The autumn edition of Urban Land by the ULI focused on "Big Data" and research conducted by Mckinsey & Co offers some compelling arguments for why developers and investors in US real estate should be harnessing its power.
Many may be sceptical of the latest buzz word to hit the real estate sector; after all, analysing data to predict trends is nothing new. However, what is new and exciting is that advances in A.I. and machine learning algorithms are making it easier to analyse vast volumes of unstructured data from disparate sources and use them to make better informed business decisions.
Here in the UK, with increasing governmental and social pressure on landlords to optimise energy efficiency, and millennials demanding flexible, connected, working environments, "Big Data" offers landlords the opportunity to meet these demands in a more cost effective way.
The key to "Big Data" is of course volume (it's big!). For it to work, companies will need to share data with each other. With a multi-let office building or shopping centre, key questions will include who owns the data and whether they have the right to share, trade and use it.
Leases of multi-let buildings and shopping centres will need to contain provisions to account for how data is processed, shared and utilised, with controls and permissions put in place to ensure data remains protected and anonymised, whilst also being useful.
If systems are to be fully integrated, with landlords and tenants across shopping centres, towns and even global networks all sharing and contributing, provision will need to be made to ensure that all parties meet minimum standards for the secure storage of data. Provisions will also be needed to allocate risk if these systems fail to identify who ultimately takes the risk for cyber breaches and as to how the risk will be allocated.
Also, when buildings are traded, parties will need to consider whether ownership of the historic data will follow the building or the seller, and how this will be negotiated and reflected in the document.
These are questions which are yet to be resolved in the market.
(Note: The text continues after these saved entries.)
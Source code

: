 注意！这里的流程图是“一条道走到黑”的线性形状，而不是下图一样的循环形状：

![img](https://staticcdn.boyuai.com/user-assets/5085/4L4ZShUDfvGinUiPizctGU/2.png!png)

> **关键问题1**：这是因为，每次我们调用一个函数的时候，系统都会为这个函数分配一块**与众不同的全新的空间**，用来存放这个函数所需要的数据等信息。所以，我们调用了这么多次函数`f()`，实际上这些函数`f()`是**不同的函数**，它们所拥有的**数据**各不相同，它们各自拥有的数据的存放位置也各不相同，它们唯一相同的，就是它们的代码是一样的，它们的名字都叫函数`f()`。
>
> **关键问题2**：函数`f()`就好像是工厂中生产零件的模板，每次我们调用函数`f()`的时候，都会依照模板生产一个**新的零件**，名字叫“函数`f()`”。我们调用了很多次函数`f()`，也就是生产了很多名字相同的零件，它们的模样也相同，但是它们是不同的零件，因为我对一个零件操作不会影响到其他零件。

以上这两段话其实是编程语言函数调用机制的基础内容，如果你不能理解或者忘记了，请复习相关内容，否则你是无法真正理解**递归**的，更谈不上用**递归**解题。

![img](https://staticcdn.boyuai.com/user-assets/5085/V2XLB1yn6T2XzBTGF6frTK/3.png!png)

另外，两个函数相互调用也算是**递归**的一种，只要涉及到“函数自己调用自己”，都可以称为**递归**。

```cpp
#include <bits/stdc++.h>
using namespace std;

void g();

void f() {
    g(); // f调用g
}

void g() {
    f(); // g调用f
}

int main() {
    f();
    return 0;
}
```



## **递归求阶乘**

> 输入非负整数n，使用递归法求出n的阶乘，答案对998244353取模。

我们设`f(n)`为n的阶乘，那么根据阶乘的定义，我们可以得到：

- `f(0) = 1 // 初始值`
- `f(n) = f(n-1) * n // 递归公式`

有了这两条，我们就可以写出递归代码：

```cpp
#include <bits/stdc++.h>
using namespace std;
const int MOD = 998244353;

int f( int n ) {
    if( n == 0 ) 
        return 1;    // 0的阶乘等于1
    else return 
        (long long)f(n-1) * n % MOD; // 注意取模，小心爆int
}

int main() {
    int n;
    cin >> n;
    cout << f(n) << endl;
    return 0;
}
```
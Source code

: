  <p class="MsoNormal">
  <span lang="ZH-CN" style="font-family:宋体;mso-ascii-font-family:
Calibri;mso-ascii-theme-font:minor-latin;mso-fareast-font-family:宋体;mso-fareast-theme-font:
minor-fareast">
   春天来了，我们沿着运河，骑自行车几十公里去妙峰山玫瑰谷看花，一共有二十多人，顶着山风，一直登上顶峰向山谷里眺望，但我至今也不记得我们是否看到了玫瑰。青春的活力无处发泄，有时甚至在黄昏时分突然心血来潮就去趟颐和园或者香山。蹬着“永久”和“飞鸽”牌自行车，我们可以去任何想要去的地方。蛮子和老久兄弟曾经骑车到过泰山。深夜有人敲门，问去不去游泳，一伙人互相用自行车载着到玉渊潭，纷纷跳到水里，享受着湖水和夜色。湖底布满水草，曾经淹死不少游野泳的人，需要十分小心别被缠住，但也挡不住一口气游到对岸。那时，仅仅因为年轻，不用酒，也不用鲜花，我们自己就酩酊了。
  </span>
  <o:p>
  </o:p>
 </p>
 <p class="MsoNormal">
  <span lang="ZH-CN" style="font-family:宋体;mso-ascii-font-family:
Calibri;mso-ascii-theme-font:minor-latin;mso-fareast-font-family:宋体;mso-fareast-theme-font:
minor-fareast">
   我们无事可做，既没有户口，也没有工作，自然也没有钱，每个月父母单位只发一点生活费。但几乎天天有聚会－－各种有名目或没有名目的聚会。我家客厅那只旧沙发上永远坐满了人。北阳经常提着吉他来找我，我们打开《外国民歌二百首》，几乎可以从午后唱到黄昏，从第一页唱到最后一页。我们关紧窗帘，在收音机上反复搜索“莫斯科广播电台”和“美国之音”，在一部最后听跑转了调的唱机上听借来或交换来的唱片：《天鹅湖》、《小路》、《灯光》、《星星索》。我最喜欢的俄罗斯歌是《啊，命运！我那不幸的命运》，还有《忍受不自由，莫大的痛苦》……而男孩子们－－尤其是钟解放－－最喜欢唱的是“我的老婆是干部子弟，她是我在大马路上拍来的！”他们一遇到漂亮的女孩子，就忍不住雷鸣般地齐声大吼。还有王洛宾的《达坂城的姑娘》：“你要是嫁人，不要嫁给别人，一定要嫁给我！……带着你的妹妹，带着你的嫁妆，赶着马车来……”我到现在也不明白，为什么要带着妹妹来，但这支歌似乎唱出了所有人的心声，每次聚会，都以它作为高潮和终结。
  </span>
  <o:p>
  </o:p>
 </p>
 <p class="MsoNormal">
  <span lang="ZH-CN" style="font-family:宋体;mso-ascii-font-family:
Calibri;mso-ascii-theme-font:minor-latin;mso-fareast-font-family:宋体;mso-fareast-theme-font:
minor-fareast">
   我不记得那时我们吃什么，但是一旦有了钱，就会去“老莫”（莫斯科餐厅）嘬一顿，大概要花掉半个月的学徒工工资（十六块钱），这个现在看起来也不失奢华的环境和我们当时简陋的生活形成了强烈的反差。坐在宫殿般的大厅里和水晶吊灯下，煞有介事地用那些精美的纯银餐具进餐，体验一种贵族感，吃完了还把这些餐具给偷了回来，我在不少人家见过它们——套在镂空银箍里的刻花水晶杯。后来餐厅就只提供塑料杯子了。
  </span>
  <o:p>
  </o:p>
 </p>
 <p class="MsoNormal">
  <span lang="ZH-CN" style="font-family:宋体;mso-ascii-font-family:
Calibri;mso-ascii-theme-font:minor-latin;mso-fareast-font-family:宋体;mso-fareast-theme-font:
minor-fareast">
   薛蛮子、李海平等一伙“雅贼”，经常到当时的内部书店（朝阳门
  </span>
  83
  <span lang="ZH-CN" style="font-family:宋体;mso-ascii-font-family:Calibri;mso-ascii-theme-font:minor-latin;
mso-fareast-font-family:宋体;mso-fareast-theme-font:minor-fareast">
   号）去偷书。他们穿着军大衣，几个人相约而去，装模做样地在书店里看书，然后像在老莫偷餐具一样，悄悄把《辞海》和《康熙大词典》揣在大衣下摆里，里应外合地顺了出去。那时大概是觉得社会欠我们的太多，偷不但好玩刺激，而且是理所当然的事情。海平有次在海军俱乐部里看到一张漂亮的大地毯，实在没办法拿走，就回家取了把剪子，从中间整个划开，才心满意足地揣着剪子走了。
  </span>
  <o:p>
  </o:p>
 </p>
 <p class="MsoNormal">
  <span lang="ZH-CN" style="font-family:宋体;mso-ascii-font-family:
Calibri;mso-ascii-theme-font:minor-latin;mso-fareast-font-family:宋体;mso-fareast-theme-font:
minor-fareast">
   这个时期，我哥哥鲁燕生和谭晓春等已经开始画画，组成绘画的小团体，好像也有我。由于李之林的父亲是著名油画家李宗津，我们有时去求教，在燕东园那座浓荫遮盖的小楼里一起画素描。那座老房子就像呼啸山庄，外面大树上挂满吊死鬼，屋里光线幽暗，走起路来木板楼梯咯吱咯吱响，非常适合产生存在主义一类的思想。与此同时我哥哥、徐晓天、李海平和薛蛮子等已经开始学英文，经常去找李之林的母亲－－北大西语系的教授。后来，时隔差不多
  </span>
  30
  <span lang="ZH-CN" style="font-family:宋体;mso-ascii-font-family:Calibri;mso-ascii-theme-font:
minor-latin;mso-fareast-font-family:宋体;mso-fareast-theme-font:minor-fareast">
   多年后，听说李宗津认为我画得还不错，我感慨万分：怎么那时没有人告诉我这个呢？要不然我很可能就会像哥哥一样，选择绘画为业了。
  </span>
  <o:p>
But as buildings generate more data, and data becomes more valuable, perhaps the time is now to consider how its value is reflected in real estate transactions.
.... for an asset manager who wants to expand and optimize a portfolio of multifamily buildings, machine learning algorithms can rapidly combine macro and hyperlocal forecasts to prioritize cities and neighborhoods with the highest demand for multifamily housing. This allows the asset manager to identify buildings in areas that are undervalued but rising in popularity. Advanced analytics cannot serve as a crystal ball. In most cases, it should only support investment hypotheses, not generate them. But when it comes to these classic real estate conundrums, advanced analytics can rapidly yield powerful input that informs new hypotheses, challenges conventional intuition, and sifts through the noise to identify what matters most.